All tables that you wish to migrate must have primary keys. The corresponding destination tables must have primary keys as well, the only difference being that those keys are allowed to be composite to contain the distribution column as well, as described in Multi-Tenant Schema Migration.
Also be sure to distribute tables across the cluster prior to starting replication so that the data doesn’t have to fit on the coordinator node alone.
2. Enable logical replication¶
Some hosted databases such as Amazon RDS require enabling replication by changing a server configuration parameter. On RDS you will need to create a new parameter group, set
rds.logical_replication = 1 in it, then make the parameter group the active one. Applying the change requires a database server reboot, which can be scheduled for the next maintenance window.
If you’re administering your own PostgreSQL installation, add these settings to postgresql.conf:
wal_level = logical max_replication_slots = 5 # has to be > 0 max_wal_senders = 5 # has to be > 0
A database restart is required for the changes to take effect.
3. Open access for network connection¶
In the Cloud console, identify the hostname (it ends in
db.citusdata.com). Dig the hostname to find its IP address:
dig +short <hostname> A
If you’re using RDS, edit the inbound database security group to add a custom TCP rule:
- Port Range
- <citus ip>/32
This white-lists the IP address of the Citus coordinator node to make an inbound connection. An alternate way to connect the two is to establish peering between their VPCs. We can help set that up if desired.
4. Begin Replication¶
Contact us by opening a support ticket in the Citus Cloud console. A Cloud engineer will connect to your database with Citus Warp to create a basebackup, open a replication slot, and begin the replication. We can include/exclude your choice of tables in the migration.
During the first stage, creating a basebackup, the Postgres write-ahead log (WAL) may grow substantially if the database is under write load. Make sure you have sufficient disk space on the source database before starting this process. We recommend 100GB free or 20% of total disk space, whichever is greater. Once the backup is complete and replication begins then the database will be able to archive unused WAL files again.
Some database schema changes are incompatible with an ongoing replication. Changing the structure of tables under replication can cause the process to stop. Cloud engineers would then need to manually restart the replication from the beginning. That costs time, so we recommend freezing the schema during replication.

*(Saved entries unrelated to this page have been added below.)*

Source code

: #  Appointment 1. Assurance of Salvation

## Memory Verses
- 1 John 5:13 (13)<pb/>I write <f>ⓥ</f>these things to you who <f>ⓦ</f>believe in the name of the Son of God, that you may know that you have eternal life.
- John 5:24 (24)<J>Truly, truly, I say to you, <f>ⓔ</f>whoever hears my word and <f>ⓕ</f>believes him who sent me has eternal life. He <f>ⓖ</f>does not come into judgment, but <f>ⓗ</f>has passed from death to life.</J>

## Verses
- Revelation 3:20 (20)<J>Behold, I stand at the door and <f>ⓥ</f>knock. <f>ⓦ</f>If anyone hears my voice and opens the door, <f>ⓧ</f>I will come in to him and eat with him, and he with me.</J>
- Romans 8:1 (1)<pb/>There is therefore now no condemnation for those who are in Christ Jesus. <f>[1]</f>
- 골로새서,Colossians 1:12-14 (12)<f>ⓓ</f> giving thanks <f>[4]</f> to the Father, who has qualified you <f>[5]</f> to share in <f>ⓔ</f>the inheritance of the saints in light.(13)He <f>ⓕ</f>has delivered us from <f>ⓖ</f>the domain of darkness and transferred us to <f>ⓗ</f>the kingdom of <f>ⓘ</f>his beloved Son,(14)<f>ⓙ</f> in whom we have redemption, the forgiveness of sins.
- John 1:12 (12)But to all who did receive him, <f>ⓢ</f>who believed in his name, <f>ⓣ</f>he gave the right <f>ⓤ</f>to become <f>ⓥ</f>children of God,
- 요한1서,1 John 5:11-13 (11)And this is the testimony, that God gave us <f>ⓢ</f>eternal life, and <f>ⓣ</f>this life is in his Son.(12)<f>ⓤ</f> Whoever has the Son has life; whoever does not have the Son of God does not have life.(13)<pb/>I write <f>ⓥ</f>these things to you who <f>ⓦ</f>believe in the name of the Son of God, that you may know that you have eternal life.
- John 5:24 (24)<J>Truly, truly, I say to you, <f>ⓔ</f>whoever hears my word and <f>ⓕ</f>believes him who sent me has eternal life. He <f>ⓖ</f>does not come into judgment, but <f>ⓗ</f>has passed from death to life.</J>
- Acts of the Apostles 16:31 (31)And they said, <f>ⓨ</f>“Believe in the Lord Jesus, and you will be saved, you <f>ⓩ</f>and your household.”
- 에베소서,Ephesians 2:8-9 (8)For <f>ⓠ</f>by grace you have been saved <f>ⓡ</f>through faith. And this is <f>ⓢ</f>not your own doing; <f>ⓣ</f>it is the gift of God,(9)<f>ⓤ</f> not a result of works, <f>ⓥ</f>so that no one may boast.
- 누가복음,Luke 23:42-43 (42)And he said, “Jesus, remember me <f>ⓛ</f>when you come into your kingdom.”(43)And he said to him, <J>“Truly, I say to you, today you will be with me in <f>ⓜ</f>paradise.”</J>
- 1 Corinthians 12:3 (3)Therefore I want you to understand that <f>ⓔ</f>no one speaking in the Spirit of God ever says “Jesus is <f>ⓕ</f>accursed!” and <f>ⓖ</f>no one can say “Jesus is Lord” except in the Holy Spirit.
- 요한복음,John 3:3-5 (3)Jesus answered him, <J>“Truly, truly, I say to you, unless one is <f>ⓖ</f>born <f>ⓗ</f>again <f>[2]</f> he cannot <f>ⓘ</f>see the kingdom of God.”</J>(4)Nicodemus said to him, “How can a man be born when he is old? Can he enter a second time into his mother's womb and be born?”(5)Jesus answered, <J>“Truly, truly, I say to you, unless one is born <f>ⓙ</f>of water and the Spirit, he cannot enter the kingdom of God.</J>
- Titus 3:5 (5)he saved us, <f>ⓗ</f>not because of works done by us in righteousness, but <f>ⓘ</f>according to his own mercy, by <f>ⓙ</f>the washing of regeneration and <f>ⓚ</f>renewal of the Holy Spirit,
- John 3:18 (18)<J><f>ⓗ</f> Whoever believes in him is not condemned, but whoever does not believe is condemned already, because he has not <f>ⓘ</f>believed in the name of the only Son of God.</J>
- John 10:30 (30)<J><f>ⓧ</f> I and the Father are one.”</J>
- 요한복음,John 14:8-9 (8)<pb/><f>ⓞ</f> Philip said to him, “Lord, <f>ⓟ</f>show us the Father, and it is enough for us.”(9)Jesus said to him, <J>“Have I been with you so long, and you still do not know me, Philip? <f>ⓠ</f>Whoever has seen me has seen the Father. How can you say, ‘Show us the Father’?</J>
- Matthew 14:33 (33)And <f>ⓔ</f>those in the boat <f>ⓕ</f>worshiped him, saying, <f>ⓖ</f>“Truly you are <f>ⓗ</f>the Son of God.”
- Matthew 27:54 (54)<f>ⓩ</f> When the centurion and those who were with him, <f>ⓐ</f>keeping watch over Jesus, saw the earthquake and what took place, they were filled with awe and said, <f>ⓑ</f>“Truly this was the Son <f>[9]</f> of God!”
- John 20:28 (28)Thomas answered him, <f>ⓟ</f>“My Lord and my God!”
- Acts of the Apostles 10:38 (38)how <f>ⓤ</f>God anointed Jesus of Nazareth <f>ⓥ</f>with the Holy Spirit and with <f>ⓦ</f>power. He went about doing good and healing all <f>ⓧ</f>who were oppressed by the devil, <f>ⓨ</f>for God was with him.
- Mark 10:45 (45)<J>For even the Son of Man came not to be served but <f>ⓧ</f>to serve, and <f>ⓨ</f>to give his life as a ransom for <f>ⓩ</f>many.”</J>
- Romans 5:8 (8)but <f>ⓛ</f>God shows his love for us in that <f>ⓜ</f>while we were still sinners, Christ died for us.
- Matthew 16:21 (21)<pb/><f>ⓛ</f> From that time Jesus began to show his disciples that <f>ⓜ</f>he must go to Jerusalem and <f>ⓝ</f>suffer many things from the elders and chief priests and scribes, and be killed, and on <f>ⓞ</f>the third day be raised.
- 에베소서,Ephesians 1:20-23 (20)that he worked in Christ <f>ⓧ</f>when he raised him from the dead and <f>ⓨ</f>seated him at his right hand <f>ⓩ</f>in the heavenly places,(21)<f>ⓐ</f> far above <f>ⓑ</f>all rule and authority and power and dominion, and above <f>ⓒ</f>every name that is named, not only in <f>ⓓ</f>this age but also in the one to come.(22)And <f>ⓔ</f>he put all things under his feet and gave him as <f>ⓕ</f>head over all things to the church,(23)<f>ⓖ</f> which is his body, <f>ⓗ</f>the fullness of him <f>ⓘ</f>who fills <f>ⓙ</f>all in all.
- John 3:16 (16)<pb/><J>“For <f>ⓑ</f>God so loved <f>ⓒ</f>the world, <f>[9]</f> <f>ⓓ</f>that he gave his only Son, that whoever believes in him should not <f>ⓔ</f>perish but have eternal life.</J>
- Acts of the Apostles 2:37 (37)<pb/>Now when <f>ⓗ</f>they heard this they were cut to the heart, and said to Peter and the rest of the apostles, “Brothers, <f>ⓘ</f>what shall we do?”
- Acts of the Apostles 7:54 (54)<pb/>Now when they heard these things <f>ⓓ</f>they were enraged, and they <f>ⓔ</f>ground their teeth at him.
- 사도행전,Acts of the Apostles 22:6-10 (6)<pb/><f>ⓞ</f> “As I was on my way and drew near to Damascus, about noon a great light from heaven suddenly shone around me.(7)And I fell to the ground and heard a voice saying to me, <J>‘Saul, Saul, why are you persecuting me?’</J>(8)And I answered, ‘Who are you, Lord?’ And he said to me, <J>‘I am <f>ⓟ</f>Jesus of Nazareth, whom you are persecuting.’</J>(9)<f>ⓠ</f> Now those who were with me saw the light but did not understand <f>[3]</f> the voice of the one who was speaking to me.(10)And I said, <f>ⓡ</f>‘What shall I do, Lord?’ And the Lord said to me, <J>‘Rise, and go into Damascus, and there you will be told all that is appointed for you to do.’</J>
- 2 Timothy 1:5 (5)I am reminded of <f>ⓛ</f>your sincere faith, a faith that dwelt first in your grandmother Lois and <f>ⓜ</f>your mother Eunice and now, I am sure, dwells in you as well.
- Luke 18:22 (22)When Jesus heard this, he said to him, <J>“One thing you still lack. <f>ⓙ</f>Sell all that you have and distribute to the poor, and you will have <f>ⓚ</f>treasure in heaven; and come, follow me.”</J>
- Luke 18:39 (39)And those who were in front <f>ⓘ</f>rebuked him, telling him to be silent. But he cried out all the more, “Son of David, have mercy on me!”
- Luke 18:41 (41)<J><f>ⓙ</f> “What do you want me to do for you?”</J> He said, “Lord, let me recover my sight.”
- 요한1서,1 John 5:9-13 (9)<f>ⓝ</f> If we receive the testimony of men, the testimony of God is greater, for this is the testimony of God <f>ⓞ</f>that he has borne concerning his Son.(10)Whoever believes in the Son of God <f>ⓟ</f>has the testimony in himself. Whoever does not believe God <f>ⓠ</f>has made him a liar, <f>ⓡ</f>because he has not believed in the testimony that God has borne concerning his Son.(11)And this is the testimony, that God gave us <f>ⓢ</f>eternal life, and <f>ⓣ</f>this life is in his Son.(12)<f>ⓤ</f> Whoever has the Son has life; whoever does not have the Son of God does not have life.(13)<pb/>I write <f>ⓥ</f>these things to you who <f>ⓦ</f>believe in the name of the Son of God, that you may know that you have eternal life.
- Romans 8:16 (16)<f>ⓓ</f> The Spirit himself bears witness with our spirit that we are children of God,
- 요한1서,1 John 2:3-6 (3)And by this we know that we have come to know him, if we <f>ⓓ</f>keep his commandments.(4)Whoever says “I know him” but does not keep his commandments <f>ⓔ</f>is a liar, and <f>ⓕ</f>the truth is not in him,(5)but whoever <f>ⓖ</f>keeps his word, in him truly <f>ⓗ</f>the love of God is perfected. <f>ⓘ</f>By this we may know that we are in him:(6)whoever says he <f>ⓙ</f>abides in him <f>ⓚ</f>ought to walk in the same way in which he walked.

5. Switch Production System to Citus Cloud¶
When the replication has caught up with the current state of the source database, there is one more thing to do. Due to the nature of the replication process, sequence values don’t get updated correctly on the destination databases. In order to have the correct sequence value for e.g. an id column, you need to manually adjust the sequence values before turning on writes to the destination database.
Once this is all complete, the application is ready to connect to the new database. We do not recommend writing to both the source and destination database at the same time.